Medication Adherence. Medication management and medication adherence is an important aspect of managing chronic diseases, however nearly half of all patients do not take medications as prescribed (Nieuwaalt et al., 2014). The US spends between $100 and $300 billion per year as a result of poor medication adherence (Nieman et al., 2017). Patients with chronic conditions who do not take medications as prescribed are more likely to use the emergency room (ER) and have higher hospitalization rates (Roebuck, Kaestner, & Dougherty, 2018; Simoni-Wistali et al., 2012).

     Schwartz (2017) suggest that medication adherence should be measured through multiple methods such as a pill count and a medication diary. Acceptable adherence rates are generally considered to be 80% (Nieuwaalt et al., 2014), however an acceptable rate for each participant should be clarified with the primary care provider.

     Most patients who miss medication doses, do so unintentionally (Gadkari & McHorney, 2012). There are personal factors that impact medication adherence such as an individual’s health literacy, cognition, psychosocial factors, or beliefs about the medications (Bosworth et al., 2017; Schwartz, 2015). There are also external contributing factors such as drug side effects, cost or burden of obtaining medications, or the quality of the provider-patient relationship (Pages-Puigdemont et al., 2016; Schwartz, 2015). In essence, the factors contributing to medication nonadherence could be due to the person’s abilities and beliefs, the relationship the patient has with the healthcare provider and healthcare system, or be driven by socioeconomic factors, and it likely is a combination of multiple factors. Having a skilled occupational therapist who can thoroughly assess each individual situation and provide a person-centered response is imperative for best outcomes (Bosworth et al., 2017; Schwartz, 2015).

     Motivational interviewing and shared-decision making have been shown to increase patient buy-in and support improvements in medication adherence (Bosworth et al., 2017; Schwartz, 2015). Improving health literacy is another area often targeted by interventions. Providing education in a format that is culturally relevant and understandable to the individual patient has been shown to be effective at improving adherence (Neiman et al., 2018). This again notes the importance of having a patient-centered and individualized approach as educational materials that are useful for one group may not be effective for another.

     Adapting the medication administration process can also be a useful intervention. This may be done through the use of technology and both high-tech and low-tech methods can be effective when individually tailored to the person’s needs. This could include the use of smart phones, simple alarms, or pill sorters (Schwartz & Smith, 2017). It may also include changing the environment or routines to support adherence. For example, it may be suggested that the person who forgets to take their morning dose place their medication vial by the coffee maker as a reminder (Sanders & Van Oss, 2013). Following up with participants to ensure the effectiveness of the intervention and making any further recommendations or adjustments is also key to successful medication adherence (Nieuwaalt, et al., 2014; Schwartz, 2015).

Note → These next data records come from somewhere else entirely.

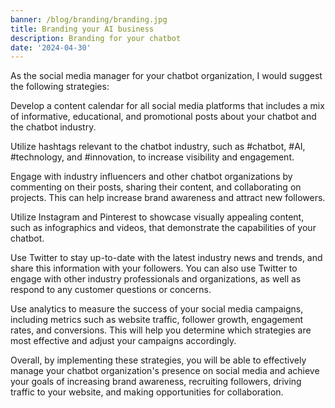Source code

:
 ```yaml
---
banner: /blog/branding/branding.jpg
title: Branding your AI business
description: Branding for your chatbot
date: '2024-04-30'
---
```


As the social media manager for your chatbot organization, I would suggest the following strategies:

Develop a content calendar for all social media platforms that includes a mix of informative, educational, and promotional posts about your chatbot and the chatbot industry.

Utilize hashtags relevant to the chatbot industry, such as #chatbot, #AI, #technology, and #innovation, to increase visibility and engagement.

Engage with industry influencers and other chatbot organizations by commenting on their posts, sharing their content, and collaborating on projects. This can help increase brand awareness and attract new followers.

Utilize Instagram and Pinterest to showcase visually appealing content, such as infographics and videos, that demonstrate the capabilities of your chatbot.

Use Twitter to stay up-to-date with the latest industry news and trends, and share this information with your followers. You can also use Twitter to engage with other industry professionals and organizations, as well as respond to any customer questions or concerns.

Use analytics to measure the success of your social media campaigns, including metrics such as website traffic, follower growth, engagement rates, and conversions. This will help you determine which strategies are most effective and adjust your campaigns accordingly.

Overall, by implementing these strategies, you will be able to effectively manage your chatbot organization's presence on social media and achieve your goals of increasing brand awareness, recruiting followers, driving traffic to your website, and making opportunities for collaboration.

Summary: Occupational therapists should use individualized goal-setting, coping skills training, culturally relevant and understandable educational materials, and allow participants to practice disease management skills to support chronic disease management. The complexity of medication adherence and chronic disease management in general is well-suited to the skillset of the occupational therapist. And while primary care providers may miss the impact that chronic disease has on occupational participation for participants (Winship et al., 2019), this is a clear area where occupational therapists can support a more holistic approach to primary care. There is strong evidence to support community-based individual and group-based chronic disease management interventions. Adding occupational therapists to the team providing these interventions will likely be beneficial.